エネルギー消費原単位算出時の未利用熱購入の扱い

③未利用熱活用制度の創設

工場等で使用されたエネルギーのうち、その一部は排熱として工場内外に排出されています。この排熱の一部は、工場内や他の工場の熱需要に活用されているものの、多くは用途のない未利用熱として廃棄されていると考えられます。

従来の省エネ法においては、自社で熱を使用する際、燃料使用による熱利用の場合も、他社の未利用熱を活用した場合も、エネルギーの使用という点で同等と評価し、エネルギー消費原単位の改善を評価するにあたって差別化してきませんでした。しかし、未利用熱の融通を行った2つの事業者全体では、同等の生産等を行う上で投入される一次エネルギー量が減少するものの、この考え方では未利用熱活用による省エネ量を考慮できていないこととなります。

加えて、他社との間で未利用熱の融通を行う事業者は、一般的に配管等の専用の設備や管理標準を導入する取組を行っていることから、この取組を考慮せずに評価することは、省エネ取組の評価として公平性に欠くと考えられます。

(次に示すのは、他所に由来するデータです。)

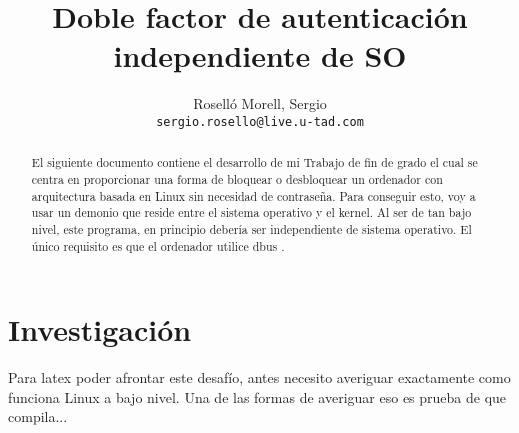 \documentclass[titlepage]{article}
\title{Doble factor de autenticación independiente de SO}
\author{Roselló Morell, Sergio\\
\texttt{sergio.rosello@live.u-tad.com}}
\begin{document}
\maketitle
\tableofcontents

\begin{abstract}
El siguiente documento contiene el desarrollo de mi Trabajo de fin de grado el cual se centra en proporcionar una forma de bloquear o desbloquear un ordenador con arquitectura basada en Linux sin necesidad de contraseña. Para conseguir esto, voy a usar un demonio que reside entre el sistema operativo y el kernel. Al ser de tan bajo nivel, este programa, en principio debería ser independiente de sistema operativo. El único requisito es que el ordenador utilice dbus \cite{dbus}.
\end{abstract}
\section{Investigación}
Para \Gls{latex} poder afrontar este desafío, antes necesito averiguar exactamente como funciona Linux a bajo nivel. Una de las formas de averiguar eso es prueba de que compila...
\clearpage
\printglossaries
\clearpage
\printbibliography[heading=bibintoc,title={Bibliografía}]
\end{document}
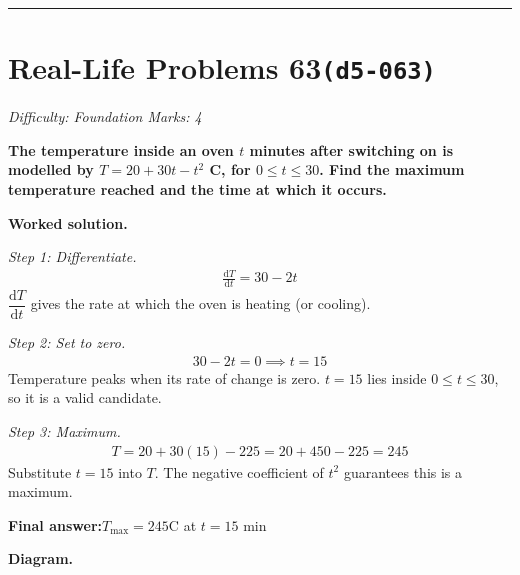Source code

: \documentclass[11pt]{article}
\newcommand{\question}[1]{\par\medskip\noindent\textbf{#1}\par}
\begin{document}
\medskip\hrule

\section*{Real-Life Problems 63\quad\small\texttt{(d5-063)}}
\textit{Difficulty: Foundation \quad\textbar\quad Marks: 4}

\question{The temperature inside an oven \( t \) minutes after switching on is modelled by \( T = 20 + 30t - t^2 \) \textdegree C, for \( 0 \le t \le 30 \). Find the maximum temperature reached and the time at which it occurs.}

\textbf{Worked solution.}

\textit{Step 1: Differentiate.}
\[\begin{gathered}
\frac{\mathrm{d}T}{\mathrm{d}t} = 30 - 2t
\end{gathered}\]
\( \dfrac{\mathrm{d}T}{\mathrm{d}t} \) gives the rate at which the oven is heating (or cooling).

\textit{Step 2: Set to zero.}
\[\begin{gathered}
30 - 2t = 0 \implies t = 15
\end{gathered}\]
Temperature peaks when its rate of change is zero. \( t = 15 \) lies inside \( 0 \le t \le 30 \), so it is a valid candidate.

\textit{Step 3: Maximum.}
\[\begin{gathered}
T = 20 + 30(15) - 225 = 20 + 450 - 225 = 245
\end{gathered}\]
Substitute \( t = 15 \) into \( T \). The negative coefficient of \( t^2 \) guarantees this is a maximum.

\begin{answerbox}
\textbf{Final answer:}\quad \(\displaystyle  T_{\max} = 245 \)\textdegree C at \(\displaystyle  t = 15 \) min
\end{answerbox}
\textbf{Diagram.}
\end{document}
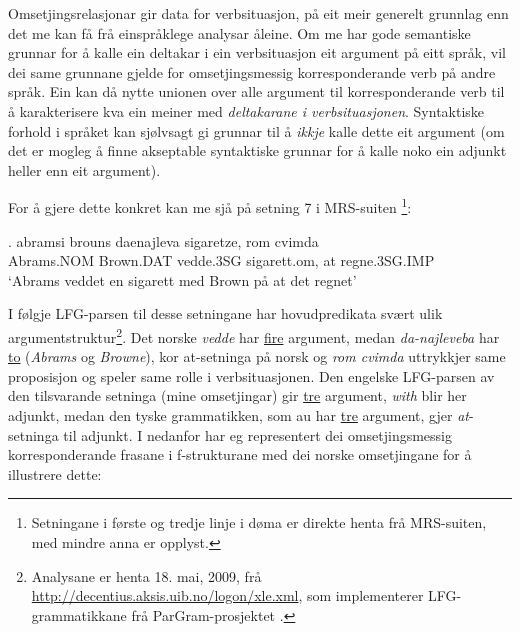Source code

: \documentclass[11pt,a4paper,oneside,draft]{book}
\begin{document}
Omsetjingsrelasjonar gir data for verbsituasjon, på eit meir generelt
grunnlag enn det me kan få frå einspråklege analysar åleine. Om me har
gode semantiske grunnar for å kalle ein deltakar i ein verbsituasjon
eit argument på eitt språk, vil dei same grunnane gjelde for
omsetjingsmessig korresponderande verb på andre språk. Ein kan då
nytte unionen over alle argument til korresponderande verb til å
karakterisere kva ein meiner med \emph{deltakarane i verbsituasjonen}. Syntaktiske forhold i språket kan sjølvsagt gi
grunnar til å \emph{ikkje} kalle dette eit argument (om det er mogleg å
finne akseptable syntaktiske grunnar for å kalle noko ein adjunkt
heller enn eit argument).
 
For å gjere dette konkret kan me sjå på setning 7 i MRS-suiten
\citep{mrs-suite}\footnote{Setningane i første og tredje linje i døma er direkte henta frå
MRS-suiten, med mindre anna er opplyst. }:

\exg.  abramsi brouns       daenajleva sigaretze, rom cvimda \\
      Abrams.NOM Brown.DAT vedde.3SG sigarett.om, at  regne.3SG.IMP \\
     `Abrams veddet en sigarett med Brown på at det regnet' 

I følgje LFG-parsen til desse setningane har hovudpredikata svært ulik
argumentstruktur\footnote{Analysane er henta 18. mai, 2009, frå
        \href{http://decentius.aksis.uib.no/logon/xle.xml}{http://decentius.aksis.uib.no/logon/xle.xml}, som implementerer
        LFG-grammatikkane frå ParGram-prosjektet \citep{butt2002pgp}. }. Det norske \emph{vedde} har \underline{fire} argument, medan
\emph{da-najleveba} har \underline{to} (\emph{Abrams} og \emph{Browne}), kor at-setninga på
norsk og \emph{rom cvimda} uttrykkjer same proposisjon og speler same rolle
i verbsituasjonen. Den engelske LFG-parsen av den tilsvarande setninga
(mine omsetjingar) gir \underline{tre} argument, \emph{with} blir her adjunkt, medan
den tyske grammatikken, som au har \underline{tre} argument, gjer \emph{at}-setninga
til adjunkt. I \Next nedanfor har eg representert dei omsetjingsmessig
korresponderande frasane i f-strukturane med dei norske omsetjingane
for å illustrere dette:
\end{document}
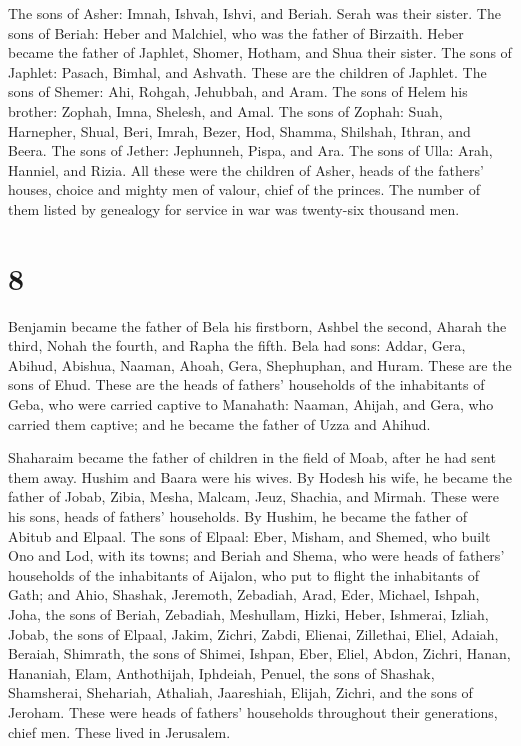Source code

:  The sons of Asher: Imnah, Ishvah, Ishvi, and Beriah.
Serah was their sister.  The sons of Beriah: Heber and
Malchiel, who was the father of Birzaith.  Heber became
the father of Japhlet, Shomer, Hotham, and Shua their sister.
 The sons of Japhlet: Pasach, Bimhal, and Ashvath. These
are the children of Japhlet.  The sons of Shemer: Ahi,
Rohgah, Jehubbah, and Aram.  The sons of Helem his
brother: Zophah, Imna, Shelesh, and Amal.  The sons of
Zophah: Suah, Harnepher, Shual, Beri, Imrah,  Bezer, Hod,
Shamma, Shilshah, Ithran, and Beera.  The sons of Jether:
Jephunneh, Pispa, and Ara.  The sons of Ulla: Arah,
Hanniel, and Rizia.  All these were the children of
Asher, heads of the fathers' houses, choice and mighty men of valour,
chief of the princes. The number of them listed by genealogy for service
in war was twenty-six thousand men.

\hypertarget{section-7}{%
\section{8}\label{section-7}}

 Benjamin became the father of Bela his firstborn, Ashbel
the second, Aharah the third,  Nohah the fourth, and Rapha
the fifth.  Bela had sons: Addar, Gera, Abihud,
 Abishua, Naaman, Ahoah,  Gera, Shephuphan,
and Huram.  These are the sons of Ehud. These are the
heads of fathers' households of the inhabitants of Geba, who were
carried captive to Manahath:  Naaman, Ahijah, and Gera,
who carried them captive; and he became the father of Uzza and Ahihud.

 Shaharaim became the father of children in the field of
Moab, after he had sent them away. Hushim and Baara were his wives.
 By Hodesh his wife, he became the father of Jobab, Zibia,
Mesha, Malcam,  Jeuz, Shachia, and Mirmah. These were his
sons, heads of fathers' households.  By Hushim, he became
the father of Abitub and Elpaal.  The sons of Elpaal:
Eber, Misham, and Shemed, who built Ono and Lod, with its towns;
 and Beriah and Shema, who were heads of fathers'
households of the inhabitants of Aijalon, who put to flight the
inhabitants of Gath;  and Ahio, Shashak, Jeremoth,
 Zebadiah, Arad, Eder,  Michael, Ishpah,
Joha, the sons of Beriah,  Zebadiah, Meshullam, Hizki,
Heber,  Ishmerai, Izliah, Jobab, the sons of Elpaal,
 Jakim, Zichri, Zabdi,  Elienai,
Zillethai, Eliel,  Adaiah, Beraiah, Shimrath, the sons of
Shimei,  Ishpan, Eber, Eliel,  Abdon,
Zichri, Hanan,  Hananiah, Elam, Anthothijah,
 Iphdeiah, Penuel, the sons of Shashak, 
Shamsherai, Shehariah, Athaliah,  Jaareshiah, Elijah,
Zichri, and the sons of Jeroham.  These were heads of
fathers' households throughout their generations, chief men. These lived
in Jerusalem.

このため、外部で発生した未利用熱を購入して自ら消費する行為(未利用熱購入)を、省エネ取組の一環として評価するため、熱提供側(販売側)が未利用熱であると区分した分のエネルギーについては、熱需要側(購入側)のエネルギー消費原単位の算出にあたって、エネルギー使用量から差し引くことができる制度(未利用熱活用制度)を創設し、未利用熱の購入を促進します。

(2)家庭部門の省エネについて

エネルギーミックスにおいて、家庭部門では1,160万klの省エネ量を見込んでいます。エネルギーミックスを実現するには、業務部門と同様に家庭部門においても抜本的な省エネを進めることが重要です。

家庭部門の省エネを進める上で特に重要なのが、住宅の外皮(壁・窓等)の断熱性能の向上です。我が国の既存住宅のうち、4割に相当する約2,000万戸が無断熱だと考えられています。住宅の断熱性能が低い場合、住宅内を冷暖房で冷やしたり暖めたりしても、容易に内外の熱が出入りし、その効果を減少させてしまいます。住宅のエネルギー消費量のうち、約3割が冷暖房用に使用されている中で、外皮の高断熱化により冷暖房用のエネルギーを効率的に使用することが重要です。さらに、住宅の高断熱化は省エネのみならず、高血圧症等の健康改善や、ヒートショックリスク低減といった効果も期待されており、こうした間接的便益(NEB:Non-EnergyBenefit)の視点も重要となっています。

【第132-1-6】住宅の断熱基準適合の割合

住宅の断熱基準適合の割合

出典:
統計データ、事業者アンケート等により国土交通省推計(2012年)

①建築物省エネ法に基づく省エネ基準の適合義務化

エネルギー基本計画において、「こうした環境整備を進めつつ、規制の必要性や程度、バランス等を十分に勘案しながら、2020年までに新築住宅・建築物について段階的に省エネルギー基準の適合を義務化する」という政策目標を示しています。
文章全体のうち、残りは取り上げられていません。